» **Work instruction**
Please take the lines from the one holding "fX1CrOjzMIIjMGCRTUAypWZQGNSOsrKLFaAyFlzhPeu0TeGCc84Mc3NzWIOZlZfp" through the one holding "RmTpehWoaHRF4y+h0L096ksaBkzn3OW8Tti6XgUaZsCQlY/Qs3n8+0DXq0CXEnZM" in the data below and copy them exactly.

Collection entries:
+++++

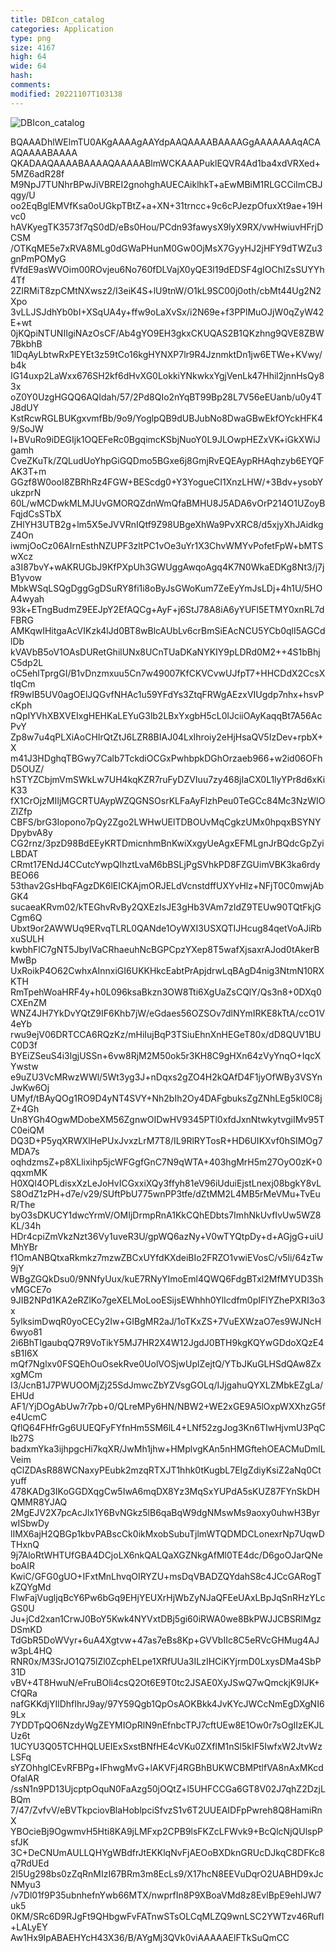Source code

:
 ```yaml
---
title: DBIcon_catalog
categories: Application
type: png
size: 4167
high: 64
wide: 64
hash: 
comments: 
modified: 20221107T103138
---
```

![DBIcon_catalog][1]

[1]: data:image/png;base64,iVBORw0KGgoAAAANSUhEUgAAAEAAAABACAYAAAHdbkFIAAAABGdBTUEAALGPC/xh
BQAAADhlWElmTU0AKgAAAAgAAYdpAAQAAAABAAAAGgAAAAAAAqACAAQAAAABAAAA
QKADAAQAAAABAAAAQAAAAABlmWCKAAAPuklEQVR4Ad1ba4xdVRXed+5MZ6adR28f
M9NpJ7TUNhrBPwJiVBREI2gnohghAUECAiklhkT+aEwMBiM1RLGCCiImCBJqgy/U
oo2EqBglEMVfKsa0oUGkpTBtZ+a+XN+31trncc+9c6cPJezpOfuxXt9ae+19Hvc0
hAVKyegTK3573f7qS0dD/eBs0Hou/PCdn93fawysX9lyX9RX/vwHwiuvHFrjDCSM
/OTKqME5e7xRVA8MLg0dGWaPHunM0Gw0OjMsX7GyyHJ2jHFY9dTWZu3gnPmPOMyG
fVfdE9asWVOim00ROvjeu6No760fDLVajX0yQE3l19dEDSF4gIOChIZsSUYYh4Tf
2ZIRMiT8zpCMtNXwsz2/I3eiK4S+lU9tnW/O1kL9SC00j0oth/cbMt44Ug2N2Xpo
3vLLJSJdhYb0bI+XSqUA4y+ffw9oLaXvSx/i2N69e+f3PPlMuOJjW0qZyW42E+wt
0jKQpiNTUNIIgiNAzOsCF/Ab4gYO9EH3gkxCKUQAS2B1QKzhng9QVE8ZBW7BkbhB
1lDqAyLbtwRxPEYEt3z59tCo16kgHYNXP7lr9R4JznmktDn1jw6ETWe+KVwy/b4k
IG14uxp2LaWxx676SH2kf6dHvXG0LokkiYNkwkxYgjVenLk47Hhil2jnnHsQy83x
oZ0Y0UzgHGQQ6AQIdah/57/2Pd8QIo2nYqBT99Bp28L7V56eEUanb/u0y4TJ8dUY
KstRcwRGLBUKgxvmfBb/9o9/YoglpQB9dUBJubNo8DwaGBwEkfOYckHFK49/SoJW
l+BVuRo9iDEGIjk1OQEFeRc0BgqimcKSbjNuoY0L9JLOwpHEZxVK+iGkXWiJgamh
CveZKuTk/ZQLudUoYhpGiGQDmo5BGxe6j8GmjRvEQEAypRHAqhzyb6EYQFAK3T+m
GGzf8W0ooI8ZBRhRz4FGW+BEScdg0+Y3YogueCI1XnzLHW/+3Bdv+ysobYukzprN
60L/wMCDwkMLMJUvGMORQZdnWmQfaBMHU8J5ADA6vOrP214O1UZoyBFqjdCsSTbX
ZHlYH3UTB2g+lm5X5eJVVRnIQtf9Z98UBgeXhWa9PvXRC8/d5xjyXhJAidkgZ4On
iwmjOoCz06AIrnEsthNZUPF3zltPC1vOe3uYr1X3ChvWMYvPofetFpW+bMTSwXcz
a3I87bvY+wAKRUGbJ9KfPXpUh3GWUggAwqoAgq4K7N0WkaEDKg8Nt3/j7jB1yvow
MbkWSqLSQgDggGgDSuRY8fi1i8oByJsGWoKum7ZeEyYmJsLDj+4h1U/5HOA4wyah
93k+ETngBudmZ9EEJpY2EfAQCg+AyF+j6StJ78A8iA6yYUFl5ETMY0xnRL7dFBRG
AMKqwIHitgaAcVIKzk4lJd0BT8wBlcAUbLv6crBmSiEAcNCU5YCb0qlI5AGCdlDb
kVAVbB5oV1OAsDURetGhilUNx8UCnTUaDKaNYKIY9pLDRd0M2++4S1bBhjC5dp2L
oC5ehlTprgGI/B1vDnzmxuu5Cn7w49007KfCKVCvwUJfpT7+HHCDdX2CcsXtIqCm
fR9wIB5UV0agOElJQGvfNHAc1u59YFdYs3ZtqFRWgAEzxVIUgdp7nhx+hsvPcKph
nQpIYVhXBXVEIxgHEHKaLEYuG3lb2LBxYxgbH5cL0lJciiOAyKaqqBt7A56AcPvY
Zp8w7u4qPLXiAoCHIrQtZtJ6LZR8BIAJ04LxIhroiy2eHjHsaQV5IzDev+rpbX+X
m41J3HDghqTBGwy7Calb7TckdiOCGxPwhbpkDGhOrzaeb966+w2id06OFhD5OUZ/
hSTYZCbjmVmSWkLw7UH4kqKZR7ruFyDZVIuu7zy468jIaCX0L1lyYPr8d6xKiK33
fX1CrOjzMIIjMGCRTUAypWZQGNSOsrKLFaAyFlzhPeu0TeGCc84Mc3NzWIOZlZfp
CBFS/brG3Iopono7pQy2Zgo2LWHwUElTDBOUvMqCgkzUMx0hpqxBSYNYDpybvA8y
CG2rnz/3pzD98BdEEyKRTDmicnhmBnKwiXxgyUeAgxEFMLgnJrBQdcGpZyiLBDAT
CRmt17ENdJ4CCutcYwpQIhztLvaM6bBSLjPgSVhkPD8FZGUimVBK3ka6rdyBEO66
53thav2GsHbqFAgzDK6lEICKAjmORJELdVcnstdffUXYvHlz+NFjT0C0mwjAbGK4
sucaeaKRvm02/kTEGhvRvBy2QXEzIsJE3gHb3VAm7zIdZ9TEUw90TQtFkjGCgm6Q
Ubxt9or2AWWUq9ERvqTLRL0QANde1OyWXI3USXQTIJHcug84qetVoAJiRbxuSULH
kwbhFlC7gNT5JbyIVaCRhaeuhNcBGPCpzYXep8T5wafXjsaxrAJod0tAkerBMwBp
UxRoikP4O62CwhxAInnxiGI6UKKHkcEabtPrApjdrwLqBAgD4nig3NtmN10RXKTH
RmTpehWoaHRF4y+h0L096ksaBkzn3OW8Tti6XgUaZsCQlY/Qs3n8+0DXq0CXEnZM
WNZ4JH7YkDvYQtZ9IF6Khb7jW/eGdaes56OZSOv7dlNYmIRKE8kTtA/ccO1V4eYb
rwu9ejV06DRTCCA6RQzKz/mHiIujBqP3TSiuEhnXnHEGeT80x/dD8QUV1BUC0D3f
BYEiZSeuS4i3lgjUSSn+6vw8RjM2M50ok5r3KH8C9gHXn64zVyYnqO+IqcXYwstw
e9uZU3VcMRwzWWl/5Wt3yg3J+nDqxs2gZO4H2kQAfD4F1jyOfWBy3VSYnJwKw6Oj
UMyf/tBAyQOg1RO9D4yNT4SVY+Nh2bIh2Oy4DAFgbuksZgZNhLEg5kl0C8jZ+4Gh
Un8YGh4OgwMDobeXM56ZgnwOIDwHV9345PTl0xfdJxnNtwkytvgiIMv95TC0eiQM
DQ3D+P5yqXRWXlHePUxJvxzLrM7T8/IL9RlRYTosR+HD6UIKXvf0hSIMOg7MDA7s
oqhdzmsZ+p8XLlixihp5jcWFGgfGnC7N9qWTA+403hgMrH5m27OyO0zK+0qqxmMK
H0XQl4OPLdisxXzLeJoHvICGxxiXQy3ffyh81eV96iUduiEjstLnexj08bgkY8vL
S8OdZ1zPH+d7e/v29/SUftPbU775wnPP3tfe/dZtMM2L4MB5rMeVMu+TvEuR/The
byO3sDKUCY1dwcYrmV/OMIjDrmpRnA1KkCQhEDbts7ImhNkUvfIvUw5WZ8KL/34h
HDr4cpiZmVkzNzt36Vy1uveR3U/gpWQ6azNy+V0wTYQtpDy+d+AGjgG+uiUMhYBr
f1OmANBQtxaRkmkz7mzwZBCxUYfdKXdeiBIo2FRZO1vwiEVosC/v5li/64zTw9jY
WBgZGQkDsu0/9NNfyUux/kuE7RNyYImoEml4QWQ6FdgBTxl2MfMYUD3ShvMGCE7o
9JIB2NPd1KA2eRZlKo7geXELMoLooESijsEWhhh0YlIcdfm0pIFlYZhePXRI3o3x
5ylksimDwqR0yoCECy2Iw+GIBgMR2aJ/1oTKxZS+7VuEXWzaO7es9WJNcH6wyo81
2i6BhTIgaubqQ7R9VoTikY5MJ7HR2X4W12JgdJ0BTH9kgKQYwGDdoXQzE4sB1I6X
mQf7Nglxv0FSQEhOuOsekRve0UolVOSjwUplZejtQ/YTbJKuGLHSdQAw8ZxxgMCm
I3/JcnB1J7PWUOOMjZj25SdJmwcZbYZVsgGOLq/IJjgahuQYXLZMbkEZgLa/EHUd
AF1/YjDOgAbUw7r7pb+0/QLreMPy6HN/NBW2+WE2xGE9A5lOxpWXXhzG5fe4UcmC
QflQ64FHfrGg6UUEQFyFYfnHm5SM6lL4+LNf52zgJog3Kn6TIwHjvmU3PqClb27S
badxmYka3ijhpgcHi7kqXR/JwMh1jhw+HMplvgKAn5nHMGftehOEACMuDmlLVeim
qClZDAsR88WCNaxyPEubk2mzqRTXJT1hhk0tKugbL7EIgZdiyKsiZ2aNq0Ctyuff
478KADg3IKoGGDXqgCw5IwA6mqDX8Yz3MqSxYUPdA5sKUZ87FYnSkDHQMMR8YJAQ
2MgEJV2X7pcAcJlx1Y6BvNGkz5lB6qaBqW9dgNMswMs9aoxy0uhwH3ByrwISbwDy
lIMX6ajH2QBGp1kbvPABscCk0ikMxobSubuTjlmWTQDMDCLonexrNp7UqwDTHxnQ
9j7AloRtWHTUfGBA4DCjoLX6nkQALQaXGZNkgAfMl0TE4dc/D6goOJarQNeboAIR
KwiC/GFG0gUO+IFxtMnLhvqOIRYZU+msDqVBADZQYdahS8c4JCcGARogTkZQYgMd
FlwFajVugljqBcY6Pw6bGq9EHjYEUXrHjWbZyNJaQFEeUAxLBpJqSnRHzYLcGS0U
Ju+jCd2xan1CrwJ0BoY5Kwk4NYVxtDBj5gi60iRWA0we8BkPWJJCBSRlMgzDSmKD
TdGbR5DoWVyr+6uA4Xgtvw+47as7eBs8Kp+GVVbIIc8C5eRVcGHMug4AJw3pL4HQ
RNR0x/M3SrJO1Q75lZl0ZcphELpe1XRfUUa3ILzIHCiKYjrmD0LxysDMa4SbP31D
vBV+4T8HwuN/eFruBOli4csQ2Ot6E9T0tc2JSAE0XyJSwQ7wQmckjK9IJK+CfQRa
nafGKKdjYIlDhfIhrJ9ay/97Y59Qgb1QpOsAOKBkk4JvKYcJWCcNmEgDXgNI69Lx
7YDDTpQO6NzdyWgZEYMIOpRlN9nEfnbcTPJ7cftUEw8E1Ow0r7sOgIIzEKJLUz6t
1UCYU3Q05TCHHQLUEIExSxstBNfHE4cVKu0ZXflM1nSl5kIF5IwfxW2JtvWzLSFq
sYZOhhglCEvRFBPg+IFhwgMvG+lAKVFj4RGBhBUKWCBMPtlfVA8nAxMKcdOfalAR
/ssN1n9PD13UjcptpOquN0FaAzg50jOQtZ+l5UHFCCGa6GT8V02J7qhZ2DzjLBQm
7/47/ZvfvV/eBVTkpciovBlaHoblpciSfvzS1v6T2UUEAIDFpPwreh8Q8HamiRnX
YBOcieBj9OgwmvH5Hti8KA9jLMFxp2CPB9lsFKZcLFWvk9+BcQlcNjQUlspPsfJK
3C+DeCNUmAULLQHYgWBdfrJtEKKlqNvFjAEOoBXDknGRUcDJkqC8DFKc8q7RdUEd
2l5Ug298bs0zZqRnMIzI67BRm3m8EcLs9/X17hcN8EEVuDqrO2UABHD9xJcNMyu3
/v7Dl01f9P35ubnhefnYwb66MTX/nwprfIn8P9XBoaVMd8z8EvlBpE9ehIJW7uk5
0KM/SRc6D9RJgFt9QHbgwFvFATnwSTsOLCqMLZQ9wnLSC2YWTzv46RufI+LALyEY
Aw1Hx9IpABAEHYcH43X36/B/AYgMj3QVk0viAAAAAElFTkSuQmCC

+++++

» **Solution**
fX1CrOjzMIIjMGCRTUAypWZQGNSOsrKLFaAyFlzhPeu0TeGCc84Mc3NzWIOZlZfp
CBFS/brG3Iopono7pQy2Zgo2LWHwUElTDBOUvMqCgkzUMx0hpqxBSYNYDpybvA8y
CG2rnz/3pzD98BdEEyKRTDmicnhmBnKwiXxgyUeAgxEFMLgnJrBQdcGpZyiLBDAT
CRmt17ENdJ4CCutcYwpQIhztLvaM6bBSLjPgSVhkPD8FZGUimVBK3ka6rdyBEO66
53thav2GsHbqFAgzDK6lEICKAjmORJELdVcnstdffUXYvHlz+NFjT0C0mwjAbGK4
sucaeaKRvm02/kTEGhvRvBy2QXEzIsJE3gHb3VAm7zIdZ9TEUw90TQtFkjGCgm6Q
Ubxt9or2AWWUq9ERvqTLRL0QANde1OyWXI3USXQTIJHcug84qetVoAJiRbxuSULH
kwbhFlC7gNT5JbyIVaCRhaeuhNcBGPCpzYXep8T5wafXjsaxrAJod0tAkerBMwBp
UxRoikP4O62CwhxAInnxiGI6UKKHkcEabtPrApjdrwLqBAgD4nig3NtmN10RXKTH
RmTpehWoaHRF4y+h0L096ksaBkzn3OW8Tti6XgUaZsCQlY/Qs3n8+0DXq0CXEnZM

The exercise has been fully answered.